*Aim of the task*: Print, from the listing below, the lines starting at the line containing "the edges connecting them." and ending at the line containing "way. Instead we first implemented", exactly as they stand, and print nothing else.

*Data records*:
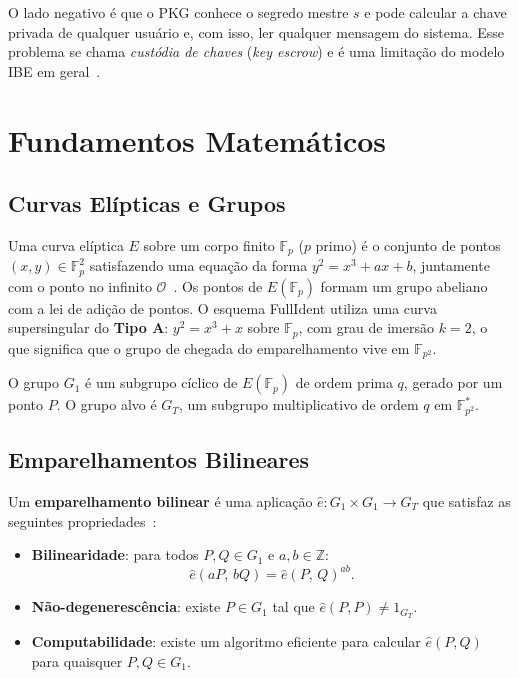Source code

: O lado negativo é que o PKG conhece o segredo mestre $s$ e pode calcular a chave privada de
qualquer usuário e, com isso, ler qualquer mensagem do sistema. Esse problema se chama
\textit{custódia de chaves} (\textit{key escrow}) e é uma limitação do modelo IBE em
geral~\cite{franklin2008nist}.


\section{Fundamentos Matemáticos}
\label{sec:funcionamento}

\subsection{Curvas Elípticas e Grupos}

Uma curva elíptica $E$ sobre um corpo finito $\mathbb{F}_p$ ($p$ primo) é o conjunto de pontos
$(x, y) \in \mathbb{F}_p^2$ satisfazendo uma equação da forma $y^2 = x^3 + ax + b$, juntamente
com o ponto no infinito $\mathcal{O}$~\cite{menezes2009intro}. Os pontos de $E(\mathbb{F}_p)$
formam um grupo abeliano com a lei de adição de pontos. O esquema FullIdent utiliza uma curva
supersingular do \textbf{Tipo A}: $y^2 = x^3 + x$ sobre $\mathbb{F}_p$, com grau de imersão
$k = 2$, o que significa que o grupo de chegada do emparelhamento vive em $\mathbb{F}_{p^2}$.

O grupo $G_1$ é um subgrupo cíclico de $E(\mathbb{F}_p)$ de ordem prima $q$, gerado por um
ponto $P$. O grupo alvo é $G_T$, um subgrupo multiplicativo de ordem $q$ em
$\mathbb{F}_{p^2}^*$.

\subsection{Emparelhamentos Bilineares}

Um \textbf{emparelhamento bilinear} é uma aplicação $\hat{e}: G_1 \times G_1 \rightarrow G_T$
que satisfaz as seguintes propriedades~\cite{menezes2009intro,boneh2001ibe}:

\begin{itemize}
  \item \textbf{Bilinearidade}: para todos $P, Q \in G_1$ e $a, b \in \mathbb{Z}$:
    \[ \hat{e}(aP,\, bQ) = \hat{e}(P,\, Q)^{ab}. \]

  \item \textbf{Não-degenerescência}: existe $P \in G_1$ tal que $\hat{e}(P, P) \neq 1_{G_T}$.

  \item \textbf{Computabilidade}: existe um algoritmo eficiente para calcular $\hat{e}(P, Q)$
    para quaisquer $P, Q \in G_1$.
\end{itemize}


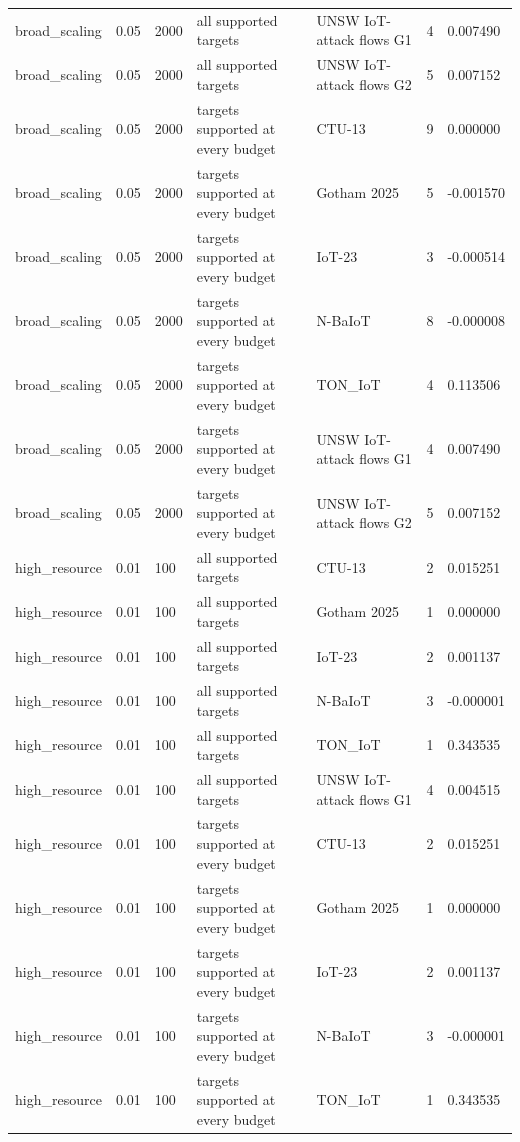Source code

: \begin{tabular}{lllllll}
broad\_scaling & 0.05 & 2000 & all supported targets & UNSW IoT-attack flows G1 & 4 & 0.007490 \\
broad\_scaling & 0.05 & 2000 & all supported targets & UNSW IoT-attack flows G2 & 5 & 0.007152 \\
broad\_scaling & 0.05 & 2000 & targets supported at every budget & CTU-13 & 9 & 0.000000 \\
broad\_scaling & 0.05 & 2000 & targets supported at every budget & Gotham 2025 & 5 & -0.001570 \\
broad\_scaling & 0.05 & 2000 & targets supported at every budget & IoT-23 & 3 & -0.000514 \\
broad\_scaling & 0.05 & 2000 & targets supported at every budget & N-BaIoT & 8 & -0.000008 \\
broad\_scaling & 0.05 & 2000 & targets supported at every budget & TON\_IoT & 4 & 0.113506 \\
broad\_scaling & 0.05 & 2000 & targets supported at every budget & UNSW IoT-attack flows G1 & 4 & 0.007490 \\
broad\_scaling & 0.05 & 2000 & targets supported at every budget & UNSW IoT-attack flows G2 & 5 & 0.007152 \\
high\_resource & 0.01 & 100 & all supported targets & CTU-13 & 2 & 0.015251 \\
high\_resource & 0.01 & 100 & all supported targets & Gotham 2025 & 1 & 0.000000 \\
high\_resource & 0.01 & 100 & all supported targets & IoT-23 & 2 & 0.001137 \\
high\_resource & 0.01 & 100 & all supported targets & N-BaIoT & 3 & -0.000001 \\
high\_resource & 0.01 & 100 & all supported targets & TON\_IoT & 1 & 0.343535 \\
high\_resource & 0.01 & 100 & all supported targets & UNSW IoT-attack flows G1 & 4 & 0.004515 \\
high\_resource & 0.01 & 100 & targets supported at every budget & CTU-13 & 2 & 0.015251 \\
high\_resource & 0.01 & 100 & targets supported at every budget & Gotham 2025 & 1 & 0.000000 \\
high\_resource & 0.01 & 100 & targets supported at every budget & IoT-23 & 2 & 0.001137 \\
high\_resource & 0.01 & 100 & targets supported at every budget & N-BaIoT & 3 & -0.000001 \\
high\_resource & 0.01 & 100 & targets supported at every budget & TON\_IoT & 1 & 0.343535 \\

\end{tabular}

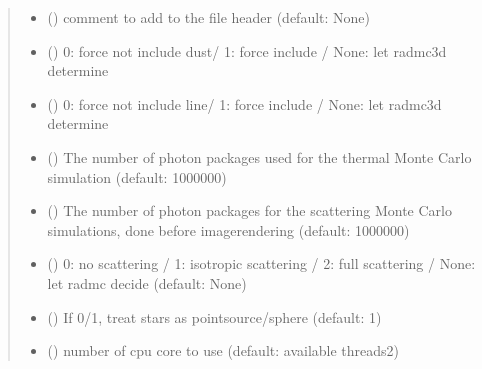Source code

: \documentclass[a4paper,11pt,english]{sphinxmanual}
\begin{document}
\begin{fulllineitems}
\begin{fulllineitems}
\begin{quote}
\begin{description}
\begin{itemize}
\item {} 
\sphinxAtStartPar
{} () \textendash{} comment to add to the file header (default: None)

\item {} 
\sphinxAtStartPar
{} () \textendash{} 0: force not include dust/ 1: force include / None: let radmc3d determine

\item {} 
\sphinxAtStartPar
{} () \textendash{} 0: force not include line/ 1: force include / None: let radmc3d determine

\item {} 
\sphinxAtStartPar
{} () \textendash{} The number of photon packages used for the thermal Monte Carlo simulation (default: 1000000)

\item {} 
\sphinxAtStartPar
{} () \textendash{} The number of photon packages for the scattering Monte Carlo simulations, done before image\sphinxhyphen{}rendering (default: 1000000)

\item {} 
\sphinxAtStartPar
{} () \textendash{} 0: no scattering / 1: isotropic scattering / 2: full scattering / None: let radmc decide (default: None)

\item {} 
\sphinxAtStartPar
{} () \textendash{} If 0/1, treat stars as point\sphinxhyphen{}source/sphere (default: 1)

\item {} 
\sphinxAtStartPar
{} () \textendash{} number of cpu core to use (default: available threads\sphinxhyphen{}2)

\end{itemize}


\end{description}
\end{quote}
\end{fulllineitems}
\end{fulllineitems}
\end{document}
--
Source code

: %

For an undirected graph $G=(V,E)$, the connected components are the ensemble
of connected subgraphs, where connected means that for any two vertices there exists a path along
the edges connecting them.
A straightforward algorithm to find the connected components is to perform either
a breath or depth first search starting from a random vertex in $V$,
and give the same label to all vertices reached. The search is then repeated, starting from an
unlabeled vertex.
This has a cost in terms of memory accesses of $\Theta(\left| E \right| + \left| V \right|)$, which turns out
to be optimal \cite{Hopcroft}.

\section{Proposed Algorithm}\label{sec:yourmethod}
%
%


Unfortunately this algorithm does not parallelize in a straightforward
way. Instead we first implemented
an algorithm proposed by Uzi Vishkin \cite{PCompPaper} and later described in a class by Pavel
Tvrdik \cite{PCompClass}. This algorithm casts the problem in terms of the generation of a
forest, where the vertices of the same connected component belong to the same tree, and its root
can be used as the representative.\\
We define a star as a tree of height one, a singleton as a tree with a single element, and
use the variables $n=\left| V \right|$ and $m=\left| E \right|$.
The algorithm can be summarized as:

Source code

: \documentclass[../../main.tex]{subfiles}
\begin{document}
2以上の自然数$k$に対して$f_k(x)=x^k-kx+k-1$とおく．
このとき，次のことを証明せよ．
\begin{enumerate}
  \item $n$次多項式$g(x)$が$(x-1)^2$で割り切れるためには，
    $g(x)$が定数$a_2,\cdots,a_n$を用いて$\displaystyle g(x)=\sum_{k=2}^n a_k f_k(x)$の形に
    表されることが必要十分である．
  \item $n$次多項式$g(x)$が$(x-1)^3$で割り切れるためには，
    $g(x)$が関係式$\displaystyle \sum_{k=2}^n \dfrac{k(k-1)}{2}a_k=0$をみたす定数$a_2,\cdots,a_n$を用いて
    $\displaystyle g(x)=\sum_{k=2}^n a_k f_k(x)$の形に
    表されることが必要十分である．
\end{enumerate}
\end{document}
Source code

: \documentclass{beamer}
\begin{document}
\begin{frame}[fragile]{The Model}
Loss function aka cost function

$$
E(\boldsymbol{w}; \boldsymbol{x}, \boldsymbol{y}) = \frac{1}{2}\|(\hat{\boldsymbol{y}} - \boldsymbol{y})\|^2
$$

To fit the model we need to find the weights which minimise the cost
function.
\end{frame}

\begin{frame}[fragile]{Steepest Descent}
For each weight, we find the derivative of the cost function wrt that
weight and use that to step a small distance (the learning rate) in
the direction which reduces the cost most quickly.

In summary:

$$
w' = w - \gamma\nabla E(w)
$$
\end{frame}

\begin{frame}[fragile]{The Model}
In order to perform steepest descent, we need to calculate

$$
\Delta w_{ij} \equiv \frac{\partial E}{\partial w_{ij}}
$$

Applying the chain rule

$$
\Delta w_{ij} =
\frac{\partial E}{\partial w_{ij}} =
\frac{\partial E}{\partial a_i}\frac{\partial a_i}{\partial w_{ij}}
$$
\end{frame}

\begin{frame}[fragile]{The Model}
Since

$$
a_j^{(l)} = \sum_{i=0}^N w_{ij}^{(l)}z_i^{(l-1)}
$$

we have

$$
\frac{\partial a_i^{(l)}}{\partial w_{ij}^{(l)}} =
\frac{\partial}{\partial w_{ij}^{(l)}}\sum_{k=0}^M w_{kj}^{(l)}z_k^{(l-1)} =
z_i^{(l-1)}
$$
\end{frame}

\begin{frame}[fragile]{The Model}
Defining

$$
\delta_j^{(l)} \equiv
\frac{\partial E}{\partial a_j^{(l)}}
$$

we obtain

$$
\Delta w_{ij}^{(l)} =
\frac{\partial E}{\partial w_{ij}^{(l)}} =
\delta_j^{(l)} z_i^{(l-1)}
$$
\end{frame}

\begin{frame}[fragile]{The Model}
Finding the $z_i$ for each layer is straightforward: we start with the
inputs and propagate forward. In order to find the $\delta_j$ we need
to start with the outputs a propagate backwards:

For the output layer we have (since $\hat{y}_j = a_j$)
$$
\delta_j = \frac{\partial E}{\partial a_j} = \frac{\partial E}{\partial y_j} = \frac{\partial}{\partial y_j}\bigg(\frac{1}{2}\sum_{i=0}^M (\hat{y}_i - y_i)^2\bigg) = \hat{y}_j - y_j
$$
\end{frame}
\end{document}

*Solution for this problem*:
the edges connecting them.
A straightforward algorithm to find the connected components is to perform either
a breath or depth first search starting from a random vertex in $V$,
and give the same label to all vertices reached. The search is then repeated, starting from an
unlabeled vertex.
This has a cost in terms of memory accesses of $\Theta(\left| E \right| + \left| V \right|)$, which turns out
to be optimal \cite{Hopcroft}.

\section{Proposed Algorithm}\label{sec:yourmethod}
%
%


Unfortunately this algorithm does not parallelize in a straightforward
way. Instead we first implemented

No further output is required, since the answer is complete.